Проверка слова:  

 

Как славянизмы изменяют свое значение?

 

 

Изменения значений слов весьма разнообразны и индивидуальны. И тем не менее в языкознании намечены основные тенденции, закономерности этих изменений.

Некоторые из этих закономерностей свойственны и славянизмам.

Количественные изменения переходят в качественные

Одна из важных закономерностей изменений в языке состоит в том, что наиболее частое, типичное использование постепенно становится единственно возможным. Таким путем изменяют свое значение очень многие славянизмы. Количественные изменения в их употреблении способствуют серьезным качественным изменениям. При этом на основе конкретных значений слов очень часто развиваются абстрактные.

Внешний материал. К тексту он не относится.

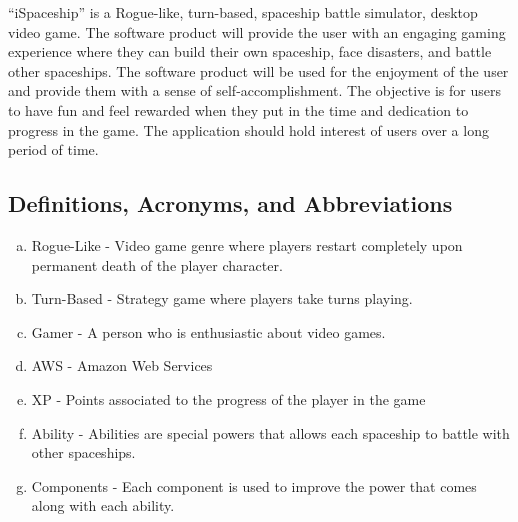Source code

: \documentclass[]{article}
\begin{document}
	
 “iSpaceship” is a Rogue-like, turn-based, spaceship battle simulator, desktop video game. The software product will provide the user with an engaging gaming experience where they can build their own spaceship, face disasters, and battle other spaceships. 	The software product will be used for the enjoyment of the user and provide them with a sense of self-accomplishment. The objective is for users to have fun and feel rewarded when they put in the time and dedication to progress in the game. The application should hold interest of users over a long period of time.
	


\subsection{Definitions, Acronyms, and Abbreviations}
\label{sub:definitions_acronyms_and_abbreviations}
\begin{enumerate}[a)]
	
	\item Rogue-Like - Video game genre where players restart completely upon permanent death of the player character.
 
    \item Turn-Based - Strategy game where players take turns playing.
    
    \item Gamer - A person who is enthusiastic about video games. 
    
    \item AWS - Amazon Web Services
    
    \item XP - Points associated to the progress of the player in the game 
    
    \item Ability - Abilities are special powers that allows each spaceship to battle with other spaceships.
    
	\item Components - Each component is used to improve the power that comes along with each ability. 
	
\end{enumerate}
\end{document}
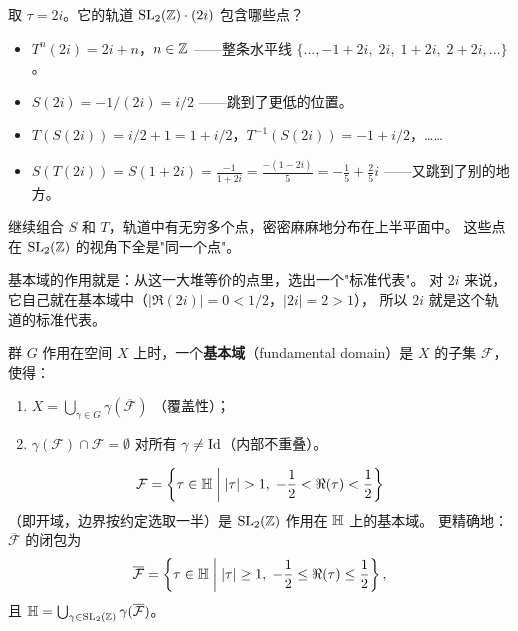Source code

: \begin{example}[轨道是什么样的]
\label{ex:orbit-of-2i}
取 $\tau = 2i$。它的轨道 $\SL_2(\Z) \cdot (2i)$ 包含哪些点？
\begin{itemize}
  \item $T^n(2i) = 2i + n$，$n \in \Z$
    ——整条水平线 $\{\ldots, -1+2i, \; 2i, \; 1+2i, \; 2+2i, \ldots\}$。
  \item $S(2i) = -1/(2i) = i/2$
    ——跳到了更低的位置。
  \item $T(S(2i)) = i/2 + 1 = 1 + i/2$，$T^{-1}(S(2i)) = -1 + i/2$，……
  \item $S(T(2i)) = S(1+2i) = \frac{-1}{1+2i} = \frac{-(1-2i)}{5}
    = -\frac{1}{5} + \frac{2}{5}i$
    ——又跳到了别的地方。
\end{itemize}
继续组合 $S$ 和 $T$，轨道中有无穷多个点，密密麻麻地分布在上半平面中。
这些点在 $\SL_2(\Z)$ 的视角下全是"同一个点"。

基本域的作用就是：从这一大堆等价的点里，选出一个"标准代表"。
对 $2i$ 来说，它自己就在基本域中（$|\Re(2i)| = 0 < 1/2$，$|2i| = 2 > 1$），
所以 $2i$ 就是这个轨道的标准代表。
\end{example}

\begin{definition}[基本域]
\label{def:fundamental-domain}
群 $G$ 作用在空间 $X$ 上时，一个\textbf{基本域}（fundamental domain）是
$X$ 的子集 $\mathcal{F}$，使得：
\begin{enumerate}
  \item $X = \bigcup_{\gamma \in G} \gamma(\overline{\mathcal{F}})$
    （覆盖性）；
  \item $\gamma(\mathcal{F}) \cap \mathcal{F} = \emptyset$ 对所有
    $\gamma \neq \Id$（内部不重叠）。
\end{enumerate}
\end{definition}

\begin{theorem}[$\SL_2(\Z)$ 的标准基本域]
\label{thm:fundamental-domain}
\[
  \mathcal{F} = \left\{\tau \in \HH \;\middle|\;
    |\tau| > 1,\; -\frac{1}{2} < \Re(\tau) < \frac{1}{2}
  \right\}
\]
（即开域，边界按约定选取一半）是 $\SL_2(\Z)$ 作用在 $\HH$ 上的基本域。
更精确地：$\overline{\mathcal{F}}$ 的闭包为
\[
  \overline{\mathcal{F}} = \left\{\tau \in \HH \;\middle|\;
    |\tau| \geq 1,\; -\frac{1}{2} \leq \Re(\tau) \leq \frac{1}{2}
  \right\},
\]
且 $\HH = \bigcup_{\gamma \in \SL_2(\Z)} \gamma(\overline{\mathcal{F}})$。
\end{theorem}

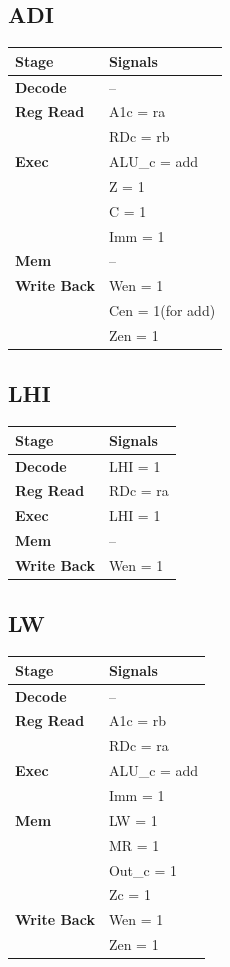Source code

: \documentclass{article}
\begin{document}
\subsection*{ADI}
\begin{tabular}{|l|l|}
\hline
\textbf{Stage} & \textbf{Signals}\\
\hline
\textbf{Decode} & --\\
\hline
\textbf{Reg Read} & A1c = ra\\
                  & RDc = rb\\
\hline
\textbf{Exec} & ALU\_c = add\\
              & Z = 1\\
              & C = 1\\
              & Imm = 1\\
\hline
\textbf{Mem} & --\\
\hline
\textbf{Write Back} & Wen = 1\\
                    & Cen = 1(for add)\\
                    & Zen = 1\\
\hline
\end{tabular}

\subsection*{LHI}
\begin{tabular}{|l|l|}
\hline
\textbf{Stage} & \textbf{Signals}\\
\hline
\textbf{Decode} & LHI = 1\\
\hline
\textbf{Reg Read} & RDc = ra\\
\hline
\textbf{Exec} & LHI = 1\\
\hline
\textbf{Mem} & --\\
\hline
\textbf{Write Back} & Wen = 1\\
\hline
\end{tabular}

\subsection*{LW}
\begin{tabular}{|l|l|}
\hline
\textbf{Stage} & \textbf{Signals}\\
\hline
\textbf{Decode} & --\\
\hline
\textbf{Reg Read} & A1c = rb\\
                  & RDc = ra\\
\hline
\textbf{Exec} & ALU\_c = add\\
              & Imm = 1\\
\hline
\textbf{Mem} & LW = 1\\
             & MR = 1\\
             & Out\_c = 1\\
             & Zc = 1\\
\hline
\textbf{Write Back} & Wen = 1\\
                    & Zen = 1\\
\hline
\end{tabular}
\end{document}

От конкретного к абстрактному

Сопоставляя такие современные слова, как краткий и короткий, здравый и здоровый, власть и волость, преступить и переступить, рождать и рожать, участие и участок, совратить и своротить, равный и ровный, пристанище и пристань, избрать и выбрать, свергнуть и сбросить и многие другие, мы замечаем, что они различаются по значению. Иногда, правда, есть и нечто общее в значениях этих слов, например, можно сказать краткая речь и короткая речь, однако можно сказать короткие волосы, но нельзя сказать краткие волосы. Чем же объясняется различие в их значениях?

Славянизмы краткий, здравый и другие употреблялись в древней письменности главным образом в церковно-книжных текстах, а соответствующие исконно русские слова — в светских. Как уже говорилось, в церковно-книжных памятниках религиозно-моралистические рассуждения преобладали над сюжетными рассказами; для светских памятников типично конкретное, динамическое описание. Поэтому естественно, что, например, слово краткыи сочеталось главным образом со словами абстрактно-духовного характера (время, житие, жизнь, животъ — «жизнь», вЂкь, лЂто, царствие, пость, слово, глаголь, бесЂда, молитва и т. п.), а слово короткыи — со словами, обозначающими конкретные предметы. Первоначально краткыи означало то же самое, что и короткыи: в древних памятниках имеются единичные примеры употребления этого слова с названиями конкретных предметов (краткая одежда, власы кратки). Однако наиболее типичные употребления слова краткыи постепенно стали единственно возможными: оно стало сочетаться только со словами абстрактно-духовного характера, а сочетания его с названиями конкретных предметов стали невозможными. Слово изменило свое значение, и причина этого в особенностях употребления слов в церковно-книжных памятниках. А эти особенности обусловлены содержанием данных памятников. С изменившимся значением слово прочно вошло в русский язык.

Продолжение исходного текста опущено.